Listing 6 shows the second and last step. The code implements the main logic of the query in the derived table T, where it calculates the differentiating factor—groupcol. In this case, for each row in VSalesDiff, a subquery returns the minimum sales month of the rows that have a greater sales month and a different trend than the row in the outer query. Let's focus again on differentiating between the group of months January 2000—April 2000 and the group December 2000—February 2001. The differentiating factor for each row in the first group is the minimum sales month value of the rows with a greater sales month value and a different trend, which is 200005. The differentiating factor for each row in the second group is 200103. Then, you just have to group the result by the differentiating factor—groupcol—and return the minimum and maximum sales month values to mark the boundaries of the range. The query also returns, for each group, the minimum trend value. Because Noeth didn't include the trend in the GROUP BY clause, he has to use an aggregate function such as MIN() to fetch the trend. All the trend values are the same in each group, so you can use MAX() instead of MIN() or, alternatively, include the trend in the GROUP BY clause.

Solution 3


Guerrero supplied the third solution, which approaches the problem differently from the previous solutions. The first step is creating the VSalesTrends view, as Listing 7 shows. The query in the VSalesTrends view performs a three-way join. The joins correlate each row from Sales with the rows of the preceding and following months. The DATEDIFF() function verifies that the difference is 1 month (in the case of the join that locates the following month) and -1 month (in the case of the join that locates the preceding month). Because DATEDIFF() expects a complete date (including year, month, and day), you can't just pass a value containing only the year and month, such as the one in smonth. The trick Guerrero uses here is to concatenate "01" to the existing smonth value to signify the first day of the month.

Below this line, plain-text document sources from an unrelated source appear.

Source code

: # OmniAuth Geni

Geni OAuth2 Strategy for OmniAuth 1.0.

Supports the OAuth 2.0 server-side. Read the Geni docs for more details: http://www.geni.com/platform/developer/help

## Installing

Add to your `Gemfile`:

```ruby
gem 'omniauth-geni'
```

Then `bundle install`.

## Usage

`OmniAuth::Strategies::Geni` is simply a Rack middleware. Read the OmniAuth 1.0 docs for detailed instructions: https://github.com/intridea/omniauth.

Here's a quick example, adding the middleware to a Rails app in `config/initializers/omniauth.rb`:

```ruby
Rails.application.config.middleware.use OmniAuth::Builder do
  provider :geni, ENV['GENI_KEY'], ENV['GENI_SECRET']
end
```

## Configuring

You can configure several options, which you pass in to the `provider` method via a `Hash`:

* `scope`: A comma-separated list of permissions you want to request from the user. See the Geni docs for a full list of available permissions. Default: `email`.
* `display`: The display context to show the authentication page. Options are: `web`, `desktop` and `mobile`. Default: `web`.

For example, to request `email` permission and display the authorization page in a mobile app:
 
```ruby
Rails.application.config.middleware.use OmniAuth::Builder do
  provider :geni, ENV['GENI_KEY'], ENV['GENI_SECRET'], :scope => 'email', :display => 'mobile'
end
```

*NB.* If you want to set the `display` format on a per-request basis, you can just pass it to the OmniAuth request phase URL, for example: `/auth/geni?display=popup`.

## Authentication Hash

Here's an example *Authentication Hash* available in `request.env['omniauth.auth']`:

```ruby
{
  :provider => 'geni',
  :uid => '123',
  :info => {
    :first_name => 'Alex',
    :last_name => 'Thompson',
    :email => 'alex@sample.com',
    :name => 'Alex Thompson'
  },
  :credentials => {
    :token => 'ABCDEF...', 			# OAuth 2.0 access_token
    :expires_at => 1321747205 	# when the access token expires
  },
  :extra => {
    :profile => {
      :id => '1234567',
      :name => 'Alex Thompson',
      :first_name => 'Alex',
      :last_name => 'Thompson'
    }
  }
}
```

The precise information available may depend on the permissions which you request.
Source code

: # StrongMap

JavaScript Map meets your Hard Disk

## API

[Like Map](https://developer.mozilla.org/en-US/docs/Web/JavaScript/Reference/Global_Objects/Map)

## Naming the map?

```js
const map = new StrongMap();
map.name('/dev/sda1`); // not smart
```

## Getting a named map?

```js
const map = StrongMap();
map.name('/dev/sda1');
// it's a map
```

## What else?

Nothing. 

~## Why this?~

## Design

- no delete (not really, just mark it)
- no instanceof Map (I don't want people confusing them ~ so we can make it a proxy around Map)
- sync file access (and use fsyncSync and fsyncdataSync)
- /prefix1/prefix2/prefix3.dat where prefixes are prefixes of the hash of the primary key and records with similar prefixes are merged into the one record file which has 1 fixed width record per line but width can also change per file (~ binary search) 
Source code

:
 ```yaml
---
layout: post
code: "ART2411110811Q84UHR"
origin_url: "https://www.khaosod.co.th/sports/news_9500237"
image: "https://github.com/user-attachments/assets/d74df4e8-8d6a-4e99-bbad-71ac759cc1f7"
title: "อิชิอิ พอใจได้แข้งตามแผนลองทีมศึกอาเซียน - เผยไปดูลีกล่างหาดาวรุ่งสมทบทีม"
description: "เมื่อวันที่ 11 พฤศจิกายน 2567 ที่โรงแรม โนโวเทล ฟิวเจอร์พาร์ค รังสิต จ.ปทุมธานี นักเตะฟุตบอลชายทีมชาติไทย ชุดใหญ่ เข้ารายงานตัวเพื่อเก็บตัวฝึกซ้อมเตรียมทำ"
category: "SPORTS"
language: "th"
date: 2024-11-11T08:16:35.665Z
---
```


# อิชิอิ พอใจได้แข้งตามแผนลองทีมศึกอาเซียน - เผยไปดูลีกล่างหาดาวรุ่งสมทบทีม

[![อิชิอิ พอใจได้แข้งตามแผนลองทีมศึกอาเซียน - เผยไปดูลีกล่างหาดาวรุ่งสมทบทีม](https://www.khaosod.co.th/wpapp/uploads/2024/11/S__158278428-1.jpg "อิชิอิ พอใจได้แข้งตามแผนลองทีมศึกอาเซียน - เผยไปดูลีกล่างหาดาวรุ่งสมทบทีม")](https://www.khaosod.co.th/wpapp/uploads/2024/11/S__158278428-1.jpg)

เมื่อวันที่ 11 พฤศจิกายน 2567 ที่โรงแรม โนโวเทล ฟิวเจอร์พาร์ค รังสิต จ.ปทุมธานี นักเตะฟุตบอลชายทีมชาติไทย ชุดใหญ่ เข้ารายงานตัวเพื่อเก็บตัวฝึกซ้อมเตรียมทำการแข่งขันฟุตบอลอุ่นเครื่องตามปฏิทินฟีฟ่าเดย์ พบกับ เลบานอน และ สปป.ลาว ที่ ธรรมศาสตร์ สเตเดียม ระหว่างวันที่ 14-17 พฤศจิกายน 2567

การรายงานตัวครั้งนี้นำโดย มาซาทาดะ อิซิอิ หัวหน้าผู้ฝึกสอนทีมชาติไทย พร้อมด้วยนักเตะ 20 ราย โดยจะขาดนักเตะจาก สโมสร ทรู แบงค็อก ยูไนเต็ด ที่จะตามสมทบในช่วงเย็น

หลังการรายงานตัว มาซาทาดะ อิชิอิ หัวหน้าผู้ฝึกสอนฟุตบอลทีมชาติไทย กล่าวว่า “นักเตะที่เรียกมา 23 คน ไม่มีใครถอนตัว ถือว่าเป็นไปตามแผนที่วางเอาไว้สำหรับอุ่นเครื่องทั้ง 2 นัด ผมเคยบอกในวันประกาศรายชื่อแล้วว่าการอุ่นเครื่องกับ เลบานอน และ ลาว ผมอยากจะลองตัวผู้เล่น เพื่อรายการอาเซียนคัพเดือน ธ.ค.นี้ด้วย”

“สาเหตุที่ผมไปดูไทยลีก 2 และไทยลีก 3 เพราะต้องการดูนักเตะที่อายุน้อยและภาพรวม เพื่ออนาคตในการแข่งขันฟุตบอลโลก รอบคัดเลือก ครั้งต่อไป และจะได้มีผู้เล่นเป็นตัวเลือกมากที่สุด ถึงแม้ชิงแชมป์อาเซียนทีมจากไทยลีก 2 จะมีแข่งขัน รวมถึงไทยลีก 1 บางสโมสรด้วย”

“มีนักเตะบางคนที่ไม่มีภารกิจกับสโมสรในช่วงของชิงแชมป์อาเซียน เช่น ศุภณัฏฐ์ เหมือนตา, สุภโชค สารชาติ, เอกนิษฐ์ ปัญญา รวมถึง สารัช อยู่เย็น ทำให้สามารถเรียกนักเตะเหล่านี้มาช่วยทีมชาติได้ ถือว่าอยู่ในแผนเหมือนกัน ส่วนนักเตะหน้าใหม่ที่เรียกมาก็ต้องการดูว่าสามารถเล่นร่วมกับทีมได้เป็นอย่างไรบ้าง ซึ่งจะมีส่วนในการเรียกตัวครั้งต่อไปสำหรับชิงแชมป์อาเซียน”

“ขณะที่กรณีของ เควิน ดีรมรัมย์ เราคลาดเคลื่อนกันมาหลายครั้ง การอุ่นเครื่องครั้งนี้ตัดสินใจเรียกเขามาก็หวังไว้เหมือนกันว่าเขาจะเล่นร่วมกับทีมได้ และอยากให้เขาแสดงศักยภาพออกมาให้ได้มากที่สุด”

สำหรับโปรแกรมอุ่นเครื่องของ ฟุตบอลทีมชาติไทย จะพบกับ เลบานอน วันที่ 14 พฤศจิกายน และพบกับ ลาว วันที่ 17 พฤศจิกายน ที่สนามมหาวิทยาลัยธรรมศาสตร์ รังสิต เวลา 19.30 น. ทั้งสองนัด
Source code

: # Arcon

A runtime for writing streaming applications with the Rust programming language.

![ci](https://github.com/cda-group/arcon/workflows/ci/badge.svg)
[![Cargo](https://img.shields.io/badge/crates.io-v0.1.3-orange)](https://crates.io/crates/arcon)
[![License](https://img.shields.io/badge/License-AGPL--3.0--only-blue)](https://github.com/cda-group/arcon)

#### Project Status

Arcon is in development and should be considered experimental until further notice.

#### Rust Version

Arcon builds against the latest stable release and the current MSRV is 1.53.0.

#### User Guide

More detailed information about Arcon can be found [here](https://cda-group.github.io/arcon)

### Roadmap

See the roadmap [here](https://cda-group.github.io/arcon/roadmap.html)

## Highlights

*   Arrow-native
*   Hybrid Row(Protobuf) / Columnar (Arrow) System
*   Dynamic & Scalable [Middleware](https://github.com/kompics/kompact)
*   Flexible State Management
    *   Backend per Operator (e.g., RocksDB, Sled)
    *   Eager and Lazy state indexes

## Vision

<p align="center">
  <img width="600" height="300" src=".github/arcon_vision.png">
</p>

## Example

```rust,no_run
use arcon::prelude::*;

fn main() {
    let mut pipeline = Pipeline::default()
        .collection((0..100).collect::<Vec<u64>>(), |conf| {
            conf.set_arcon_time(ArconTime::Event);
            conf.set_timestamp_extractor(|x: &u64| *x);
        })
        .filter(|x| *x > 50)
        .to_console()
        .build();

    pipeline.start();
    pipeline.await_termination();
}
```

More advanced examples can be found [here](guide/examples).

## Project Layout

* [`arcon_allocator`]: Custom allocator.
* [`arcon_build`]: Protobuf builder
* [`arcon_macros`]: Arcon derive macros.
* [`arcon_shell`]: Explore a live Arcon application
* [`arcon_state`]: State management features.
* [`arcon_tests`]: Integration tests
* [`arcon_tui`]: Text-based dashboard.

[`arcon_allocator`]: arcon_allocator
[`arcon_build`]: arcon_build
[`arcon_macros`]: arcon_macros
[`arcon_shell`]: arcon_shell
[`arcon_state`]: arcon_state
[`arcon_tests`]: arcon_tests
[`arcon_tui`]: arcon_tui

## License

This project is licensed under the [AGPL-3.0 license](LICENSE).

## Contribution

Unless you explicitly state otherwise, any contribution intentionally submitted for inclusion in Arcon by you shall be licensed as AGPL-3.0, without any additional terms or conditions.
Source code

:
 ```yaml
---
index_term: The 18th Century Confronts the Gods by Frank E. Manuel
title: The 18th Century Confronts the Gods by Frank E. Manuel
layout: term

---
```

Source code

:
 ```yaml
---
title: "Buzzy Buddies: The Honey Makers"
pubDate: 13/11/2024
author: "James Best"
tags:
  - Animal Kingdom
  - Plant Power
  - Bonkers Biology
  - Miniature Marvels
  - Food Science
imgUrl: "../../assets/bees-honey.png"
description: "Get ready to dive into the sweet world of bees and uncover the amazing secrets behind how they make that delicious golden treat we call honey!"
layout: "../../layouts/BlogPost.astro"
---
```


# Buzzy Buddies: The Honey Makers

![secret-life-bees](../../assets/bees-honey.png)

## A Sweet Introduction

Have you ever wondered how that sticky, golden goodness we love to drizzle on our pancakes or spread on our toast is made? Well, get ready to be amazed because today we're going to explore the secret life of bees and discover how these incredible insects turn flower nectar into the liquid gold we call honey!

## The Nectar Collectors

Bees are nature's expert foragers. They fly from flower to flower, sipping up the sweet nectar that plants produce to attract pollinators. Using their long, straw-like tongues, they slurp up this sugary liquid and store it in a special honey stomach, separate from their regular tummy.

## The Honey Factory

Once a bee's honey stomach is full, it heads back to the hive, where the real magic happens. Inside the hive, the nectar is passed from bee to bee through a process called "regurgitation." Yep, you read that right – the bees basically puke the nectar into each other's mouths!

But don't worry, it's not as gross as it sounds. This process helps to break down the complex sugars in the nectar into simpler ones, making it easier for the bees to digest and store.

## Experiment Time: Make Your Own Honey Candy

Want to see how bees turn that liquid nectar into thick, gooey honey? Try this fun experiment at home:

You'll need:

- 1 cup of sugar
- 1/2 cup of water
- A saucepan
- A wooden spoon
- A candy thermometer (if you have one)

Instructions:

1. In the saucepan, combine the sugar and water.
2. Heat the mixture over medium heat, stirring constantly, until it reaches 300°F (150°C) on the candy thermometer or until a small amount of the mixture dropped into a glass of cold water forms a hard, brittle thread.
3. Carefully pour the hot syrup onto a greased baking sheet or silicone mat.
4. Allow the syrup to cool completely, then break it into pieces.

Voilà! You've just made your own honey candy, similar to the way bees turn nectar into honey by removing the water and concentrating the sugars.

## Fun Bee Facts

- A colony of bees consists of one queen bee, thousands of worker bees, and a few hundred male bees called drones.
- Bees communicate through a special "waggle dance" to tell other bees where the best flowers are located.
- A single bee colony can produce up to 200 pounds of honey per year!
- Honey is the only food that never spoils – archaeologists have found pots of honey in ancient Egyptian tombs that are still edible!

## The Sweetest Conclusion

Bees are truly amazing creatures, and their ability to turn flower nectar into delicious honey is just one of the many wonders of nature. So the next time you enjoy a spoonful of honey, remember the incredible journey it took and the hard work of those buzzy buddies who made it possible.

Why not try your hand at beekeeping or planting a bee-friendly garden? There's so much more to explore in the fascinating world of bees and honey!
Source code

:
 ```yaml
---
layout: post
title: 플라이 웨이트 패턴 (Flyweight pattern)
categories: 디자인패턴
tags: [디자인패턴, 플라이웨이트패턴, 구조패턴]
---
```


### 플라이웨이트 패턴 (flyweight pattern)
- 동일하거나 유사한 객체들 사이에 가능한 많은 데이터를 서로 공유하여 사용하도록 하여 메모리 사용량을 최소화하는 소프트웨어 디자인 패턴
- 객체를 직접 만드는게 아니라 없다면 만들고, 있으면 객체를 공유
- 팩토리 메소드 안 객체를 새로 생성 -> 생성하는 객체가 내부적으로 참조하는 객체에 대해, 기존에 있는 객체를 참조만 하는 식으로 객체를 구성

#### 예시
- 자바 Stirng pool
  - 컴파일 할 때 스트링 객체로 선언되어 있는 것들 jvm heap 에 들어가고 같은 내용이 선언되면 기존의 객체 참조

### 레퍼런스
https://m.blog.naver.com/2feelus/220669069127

In the WHERE clause, Guerrero uses the SIGN() function to determine the trends of the current month and the following month, then filters only the rows in which the month's trend is different from the following month's trend. He uses a left outer join to ensure that the first sale and the last sale won't both disappear from the output. Remember that an inner join doesn't return rows from one input if the row has no matching row in the other input. In the Sales table instance with the alias S1, the first sales row has no matching preceding sale in the Sales table instance with the alias S2, and the last sales row in S1 has no matching following sale in S3. Guerrero uses COALESCE() for the same reason—to replace a NULL value, representing a nonmatch returned by the left outer join, with a 0 value. Without this trick, the first and last sales rows in S1 would disappear from the output. Web Table 2 shows the output of a SELECT * query against the VSalesTrends view.

Web Listing 1 shows the second and last step. Here, the main logic is in the SELECT list. Most of the work, which includes calculating the sales month groups and the trend, was already done in the VSalesTrends view. The SELECT list uses a simple CASE expression to format the trend value, then returns sm1 as the to_month value of the range. Another CASE expression determines the range's from_month value. Sm2 holds the minimum smonth value of the next range of months. The CASE expression that calculates the from_month values uses a subquery to retrieve the sm2 value of the previous range. The only special case is in the first row in Web Table 2's output, where the trend is NULL because there's no previous month for the first month. In such a case, the trend is Unknown, and the from_month value is the same as the to_month value—in other words, sm1.

You can find information about using these solutions in the Web-exclusive sidebar "Practical Implementation," InstantDoc ID 23951. The examples in this article provide further proof that most problems have adequate set-based solutions. Thanks for all your comments. And let me know how you fared with this month's puzzle.